Write out exactly the lines from the start of the entries through the one that contains "utilizados en Vim.", including both.

(Saved entries)
╭──

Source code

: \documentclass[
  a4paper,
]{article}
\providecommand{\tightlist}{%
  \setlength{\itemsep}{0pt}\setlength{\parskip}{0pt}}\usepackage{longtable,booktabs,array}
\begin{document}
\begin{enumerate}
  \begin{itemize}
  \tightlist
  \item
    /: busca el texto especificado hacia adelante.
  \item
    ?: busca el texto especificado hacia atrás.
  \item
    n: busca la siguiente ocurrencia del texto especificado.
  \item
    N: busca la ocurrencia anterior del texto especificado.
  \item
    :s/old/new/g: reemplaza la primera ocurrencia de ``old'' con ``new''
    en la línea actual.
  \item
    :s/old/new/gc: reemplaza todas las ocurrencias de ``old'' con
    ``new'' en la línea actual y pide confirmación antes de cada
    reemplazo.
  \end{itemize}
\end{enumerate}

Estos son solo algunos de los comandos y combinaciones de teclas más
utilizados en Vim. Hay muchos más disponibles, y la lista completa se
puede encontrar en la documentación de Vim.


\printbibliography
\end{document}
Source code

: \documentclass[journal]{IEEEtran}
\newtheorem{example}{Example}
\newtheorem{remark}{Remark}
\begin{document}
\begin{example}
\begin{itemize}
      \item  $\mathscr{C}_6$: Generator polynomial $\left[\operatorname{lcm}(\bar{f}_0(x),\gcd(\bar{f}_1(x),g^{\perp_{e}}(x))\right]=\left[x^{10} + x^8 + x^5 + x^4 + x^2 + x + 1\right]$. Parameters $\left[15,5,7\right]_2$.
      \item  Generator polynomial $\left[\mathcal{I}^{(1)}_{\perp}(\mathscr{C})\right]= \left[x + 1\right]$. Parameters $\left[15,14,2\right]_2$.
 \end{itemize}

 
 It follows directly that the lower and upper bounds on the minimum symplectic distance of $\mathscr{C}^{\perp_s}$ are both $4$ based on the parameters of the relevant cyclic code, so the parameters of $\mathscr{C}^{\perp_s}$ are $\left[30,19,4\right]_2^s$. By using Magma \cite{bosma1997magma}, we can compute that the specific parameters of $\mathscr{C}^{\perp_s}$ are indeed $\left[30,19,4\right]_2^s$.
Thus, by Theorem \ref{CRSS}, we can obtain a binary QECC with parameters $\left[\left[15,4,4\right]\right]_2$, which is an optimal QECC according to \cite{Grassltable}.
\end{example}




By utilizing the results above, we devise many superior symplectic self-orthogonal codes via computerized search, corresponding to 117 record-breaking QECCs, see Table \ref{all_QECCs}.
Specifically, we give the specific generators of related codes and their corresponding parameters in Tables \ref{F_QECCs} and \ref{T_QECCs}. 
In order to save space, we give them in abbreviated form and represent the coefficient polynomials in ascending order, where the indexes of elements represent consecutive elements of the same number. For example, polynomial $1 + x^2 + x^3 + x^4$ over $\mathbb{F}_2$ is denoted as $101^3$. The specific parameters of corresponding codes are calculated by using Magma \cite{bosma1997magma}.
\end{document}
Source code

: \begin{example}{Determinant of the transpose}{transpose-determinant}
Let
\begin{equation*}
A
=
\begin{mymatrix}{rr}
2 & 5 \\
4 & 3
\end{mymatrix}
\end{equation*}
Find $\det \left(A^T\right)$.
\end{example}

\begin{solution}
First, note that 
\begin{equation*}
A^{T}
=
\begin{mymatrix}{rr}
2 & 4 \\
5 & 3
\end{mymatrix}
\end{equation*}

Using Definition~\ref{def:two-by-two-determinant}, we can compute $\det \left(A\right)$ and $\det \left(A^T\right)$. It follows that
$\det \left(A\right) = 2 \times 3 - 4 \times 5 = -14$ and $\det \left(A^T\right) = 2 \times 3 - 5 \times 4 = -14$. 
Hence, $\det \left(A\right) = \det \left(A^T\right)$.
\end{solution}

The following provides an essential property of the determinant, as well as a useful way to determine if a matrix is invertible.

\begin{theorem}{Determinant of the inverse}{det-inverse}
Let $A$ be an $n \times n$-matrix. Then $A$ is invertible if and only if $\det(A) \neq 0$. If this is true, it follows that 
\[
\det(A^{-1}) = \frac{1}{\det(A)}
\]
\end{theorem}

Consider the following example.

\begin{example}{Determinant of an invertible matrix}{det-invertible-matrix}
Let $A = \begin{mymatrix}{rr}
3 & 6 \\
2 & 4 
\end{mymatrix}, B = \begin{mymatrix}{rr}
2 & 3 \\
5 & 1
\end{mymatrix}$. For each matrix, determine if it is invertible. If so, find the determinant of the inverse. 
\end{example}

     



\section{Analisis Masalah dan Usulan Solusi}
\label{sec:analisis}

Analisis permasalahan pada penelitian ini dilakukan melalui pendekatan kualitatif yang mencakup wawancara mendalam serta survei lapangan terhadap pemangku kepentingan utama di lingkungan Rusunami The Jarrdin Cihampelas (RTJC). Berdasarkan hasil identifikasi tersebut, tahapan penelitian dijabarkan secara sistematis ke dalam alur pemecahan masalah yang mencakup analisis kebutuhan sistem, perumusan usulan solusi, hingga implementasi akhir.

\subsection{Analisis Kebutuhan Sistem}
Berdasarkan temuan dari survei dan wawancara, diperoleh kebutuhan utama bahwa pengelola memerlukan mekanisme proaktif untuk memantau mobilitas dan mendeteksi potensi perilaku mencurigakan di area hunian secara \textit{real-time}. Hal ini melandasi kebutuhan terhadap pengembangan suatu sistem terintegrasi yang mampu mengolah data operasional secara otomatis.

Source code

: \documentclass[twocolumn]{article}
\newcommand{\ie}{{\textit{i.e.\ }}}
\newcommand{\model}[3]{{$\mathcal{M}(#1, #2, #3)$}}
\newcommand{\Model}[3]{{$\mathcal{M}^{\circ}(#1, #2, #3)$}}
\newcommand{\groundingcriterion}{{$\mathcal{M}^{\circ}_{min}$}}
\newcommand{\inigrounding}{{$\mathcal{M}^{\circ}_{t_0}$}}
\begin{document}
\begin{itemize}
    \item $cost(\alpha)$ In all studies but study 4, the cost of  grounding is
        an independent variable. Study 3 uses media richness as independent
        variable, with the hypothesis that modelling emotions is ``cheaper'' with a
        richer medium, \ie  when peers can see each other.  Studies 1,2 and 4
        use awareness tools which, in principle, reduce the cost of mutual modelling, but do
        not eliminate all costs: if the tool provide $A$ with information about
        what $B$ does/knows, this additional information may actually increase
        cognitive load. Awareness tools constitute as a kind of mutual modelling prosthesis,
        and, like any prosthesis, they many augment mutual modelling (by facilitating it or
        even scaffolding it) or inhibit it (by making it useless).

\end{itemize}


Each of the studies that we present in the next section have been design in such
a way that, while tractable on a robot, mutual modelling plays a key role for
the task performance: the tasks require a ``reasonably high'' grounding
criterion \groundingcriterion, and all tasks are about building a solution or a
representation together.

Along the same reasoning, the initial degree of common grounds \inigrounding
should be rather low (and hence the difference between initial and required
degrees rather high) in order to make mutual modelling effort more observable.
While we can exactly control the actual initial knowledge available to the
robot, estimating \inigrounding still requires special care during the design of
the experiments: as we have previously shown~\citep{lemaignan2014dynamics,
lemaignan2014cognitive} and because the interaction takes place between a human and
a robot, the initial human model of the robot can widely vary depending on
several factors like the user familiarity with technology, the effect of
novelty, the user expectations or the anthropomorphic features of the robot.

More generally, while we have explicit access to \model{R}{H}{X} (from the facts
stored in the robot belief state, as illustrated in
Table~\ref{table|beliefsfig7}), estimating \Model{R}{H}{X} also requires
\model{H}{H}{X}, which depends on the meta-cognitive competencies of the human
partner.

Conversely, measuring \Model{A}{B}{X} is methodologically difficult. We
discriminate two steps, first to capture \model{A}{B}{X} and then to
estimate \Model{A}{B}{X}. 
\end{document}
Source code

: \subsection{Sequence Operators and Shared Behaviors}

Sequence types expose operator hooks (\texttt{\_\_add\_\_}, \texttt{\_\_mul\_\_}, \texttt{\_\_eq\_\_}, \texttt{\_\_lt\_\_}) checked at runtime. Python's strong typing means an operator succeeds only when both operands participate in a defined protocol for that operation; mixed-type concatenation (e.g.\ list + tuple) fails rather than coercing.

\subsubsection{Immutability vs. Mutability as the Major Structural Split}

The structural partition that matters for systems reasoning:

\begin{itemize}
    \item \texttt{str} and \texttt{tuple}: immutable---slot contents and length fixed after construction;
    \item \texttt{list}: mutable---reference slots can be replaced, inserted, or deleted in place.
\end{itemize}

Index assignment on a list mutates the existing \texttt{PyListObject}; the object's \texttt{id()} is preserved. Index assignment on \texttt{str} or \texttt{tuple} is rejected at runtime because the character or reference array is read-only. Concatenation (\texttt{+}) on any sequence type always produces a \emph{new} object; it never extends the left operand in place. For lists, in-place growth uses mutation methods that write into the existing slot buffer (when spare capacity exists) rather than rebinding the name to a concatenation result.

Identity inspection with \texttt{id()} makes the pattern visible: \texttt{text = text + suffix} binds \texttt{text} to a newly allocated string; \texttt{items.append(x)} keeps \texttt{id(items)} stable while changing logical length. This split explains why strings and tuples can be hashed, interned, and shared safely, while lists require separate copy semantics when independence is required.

╰──

## Output for this exercise
Source code

: \documentclass[
  a4paper,
]{article}
\providecommand{\tightlist}{%
  \setlength{\itemsep}{0pt}\setlength{\parskip}{0pt}}\usepackage{longtable,booktabs,array}
\begin{document}
\begin{enumerate}
  \begin{itemize}
  \tightlist
  \item
    /: busca el texto especificado hacia adelante.
  \item
    ?: busca el texto especificado hacia atrás.
  \item
    n: busca la siguiente ocurrencia del texto especificado.
  \item
    N: busca la ocurrencia anterior del texto especificado.
  \item
    :s/old/new/g: reemplaza la primera ocurrencia de ``old'' con ``new''
    en la línea actual.
  \item
    :s/old/new/gc: reemplaza todas las ocurrencias de ``old'' con
    ``new'' en la línea actual y pide confirmación antes de cada
    reemplazo.
  \end{itemize}
\end{enumerate}

Estos son solo algunos de los comandos y combinaciones de teclas más
utilizados en Vim. Hay muchos más disponibles, y la lista completa se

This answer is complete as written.